──────── DATA EXTRACT

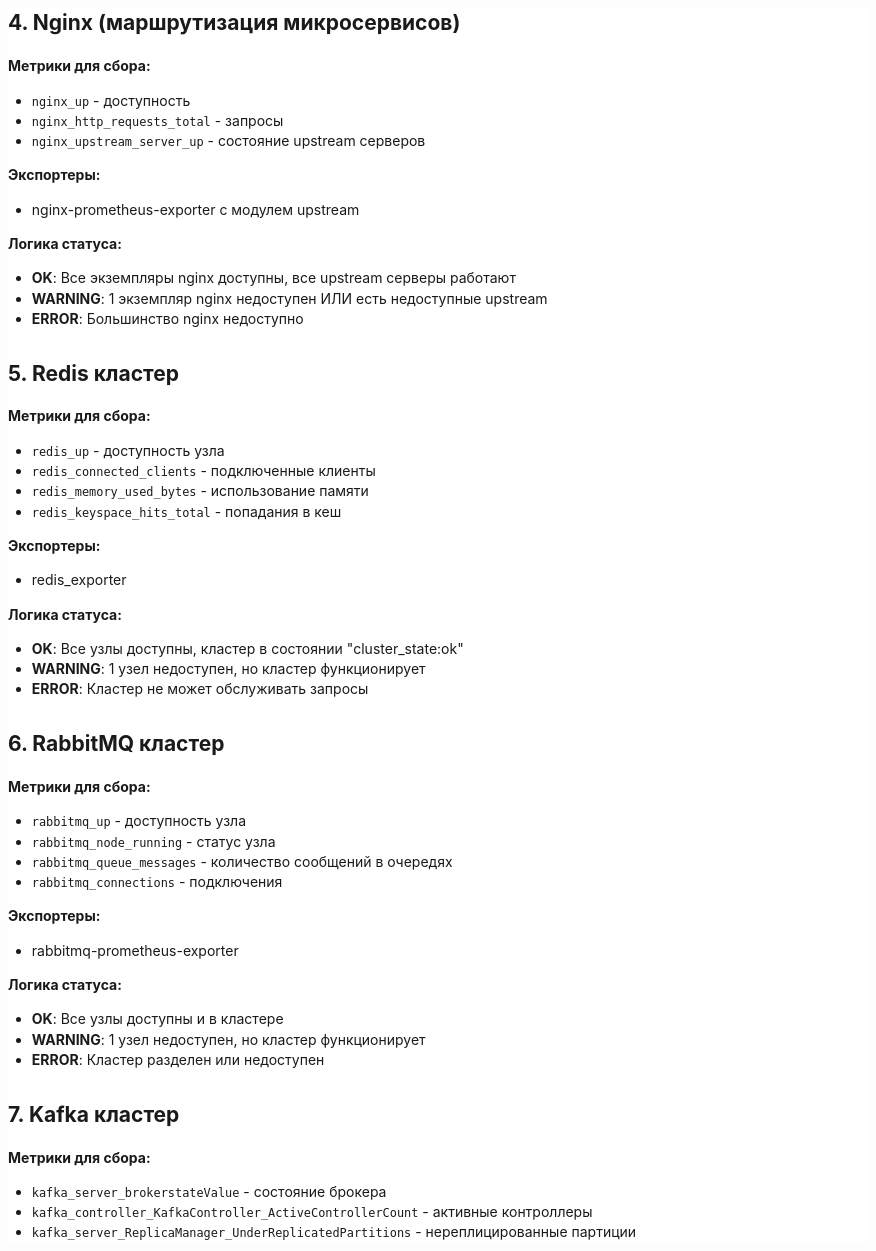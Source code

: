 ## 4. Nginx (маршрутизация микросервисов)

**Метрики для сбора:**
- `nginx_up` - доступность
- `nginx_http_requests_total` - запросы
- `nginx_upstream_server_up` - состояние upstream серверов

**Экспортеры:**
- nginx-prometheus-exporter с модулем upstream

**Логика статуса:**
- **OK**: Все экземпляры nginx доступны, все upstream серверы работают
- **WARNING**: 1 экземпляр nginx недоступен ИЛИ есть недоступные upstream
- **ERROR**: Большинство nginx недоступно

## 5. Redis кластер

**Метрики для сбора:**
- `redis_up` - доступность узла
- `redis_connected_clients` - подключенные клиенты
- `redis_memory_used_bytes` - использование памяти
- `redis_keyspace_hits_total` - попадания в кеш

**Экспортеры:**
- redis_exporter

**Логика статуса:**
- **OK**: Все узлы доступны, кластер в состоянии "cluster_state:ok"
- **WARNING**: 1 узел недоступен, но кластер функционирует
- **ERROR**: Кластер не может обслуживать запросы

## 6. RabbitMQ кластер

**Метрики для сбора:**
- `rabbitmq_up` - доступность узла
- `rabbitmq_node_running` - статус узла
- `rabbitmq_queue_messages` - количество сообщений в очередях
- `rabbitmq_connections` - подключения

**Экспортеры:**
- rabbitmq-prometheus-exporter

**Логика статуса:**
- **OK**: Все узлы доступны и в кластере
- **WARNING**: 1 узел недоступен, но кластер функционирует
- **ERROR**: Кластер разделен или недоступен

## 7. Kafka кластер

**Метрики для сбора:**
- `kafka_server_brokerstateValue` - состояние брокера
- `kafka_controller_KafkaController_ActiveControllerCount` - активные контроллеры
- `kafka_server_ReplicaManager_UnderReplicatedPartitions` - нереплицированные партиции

────────────────
──────── DATA EXTRACT

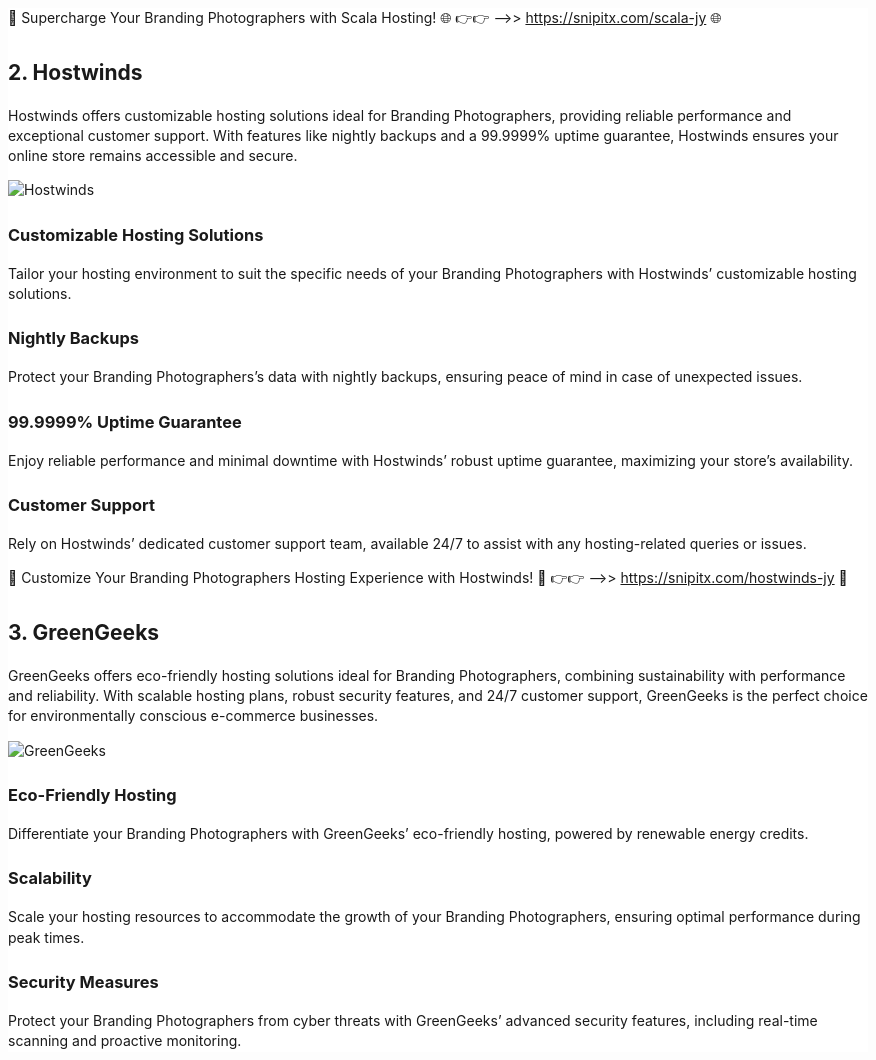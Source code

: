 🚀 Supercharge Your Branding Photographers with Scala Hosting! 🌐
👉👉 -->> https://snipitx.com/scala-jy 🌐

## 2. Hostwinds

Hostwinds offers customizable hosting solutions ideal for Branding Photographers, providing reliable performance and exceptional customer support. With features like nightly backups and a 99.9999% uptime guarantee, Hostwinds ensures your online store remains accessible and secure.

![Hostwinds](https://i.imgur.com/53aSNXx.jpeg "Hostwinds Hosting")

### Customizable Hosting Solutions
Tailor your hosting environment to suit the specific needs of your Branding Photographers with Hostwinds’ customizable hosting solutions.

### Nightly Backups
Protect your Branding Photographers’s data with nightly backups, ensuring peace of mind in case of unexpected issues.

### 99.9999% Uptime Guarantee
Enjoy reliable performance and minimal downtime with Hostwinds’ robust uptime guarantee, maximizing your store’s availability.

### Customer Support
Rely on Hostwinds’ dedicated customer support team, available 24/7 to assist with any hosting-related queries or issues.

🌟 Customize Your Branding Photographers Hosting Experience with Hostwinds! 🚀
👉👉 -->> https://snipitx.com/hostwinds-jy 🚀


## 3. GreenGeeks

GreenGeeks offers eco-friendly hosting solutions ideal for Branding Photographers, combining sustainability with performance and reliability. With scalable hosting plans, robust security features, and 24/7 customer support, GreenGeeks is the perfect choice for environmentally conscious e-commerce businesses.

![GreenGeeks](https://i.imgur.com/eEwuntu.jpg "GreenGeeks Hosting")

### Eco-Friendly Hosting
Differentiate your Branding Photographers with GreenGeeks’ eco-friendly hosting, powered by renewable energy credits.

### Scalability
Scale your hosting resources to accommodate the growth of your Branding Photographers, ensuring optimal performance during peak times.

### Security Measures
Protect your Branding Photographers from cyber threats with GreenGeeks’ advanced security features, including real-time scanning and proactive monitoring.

────────────────

--- AIM OF THE EXERCISE ---
Please transcribe only the lines in the records above running from the line that has "## 2. Hostwinds" through the line that has "## 3. GreenGeeks", both included, exactly as they appear.

--- RESPONSE FOR THIS EXERCISE ---
## 2. Hostwinds

Hostwinds offers customizable hosting solutions ideal for Branding Photographers, providing reliable performance and exceptional customer support. With features like nightly backups and a 99.9999% uptime guarantee, Hostwinds ensures your online store remains accessible and secure.

![Hostwinds](https://i.imgur.com/53aSNXx.jpeg "Hostwinds Hosting")

### Customizable Hosting Solutions
Tailor your hosting environment to suit the specific needs of your Branding Photographers with Hostwinds’ customizable hosting solutions.

### Nightly Backups
Protect your Branding Photographers’s data with nightly backups, ensuring peace of mind in case of unexpected issues.

### 99.9999% Uptime Guarantee
Enjoy reliable performance and minimal downtime with Hostwinds’ robust uptime guarantee, maximizing your store’s availability.

### Customer Support
Rely on Hostwinds’ dedicated customer support team, available 24/7 to assist with any hosting-related queries or issues.

🌟 Customize Your Branding Photographers Hosting Experience with Hostwinds! 🚀
👉👉 -->> https://snipitx.com/hostwinds-jy 🚀


## 3. GreenGeeks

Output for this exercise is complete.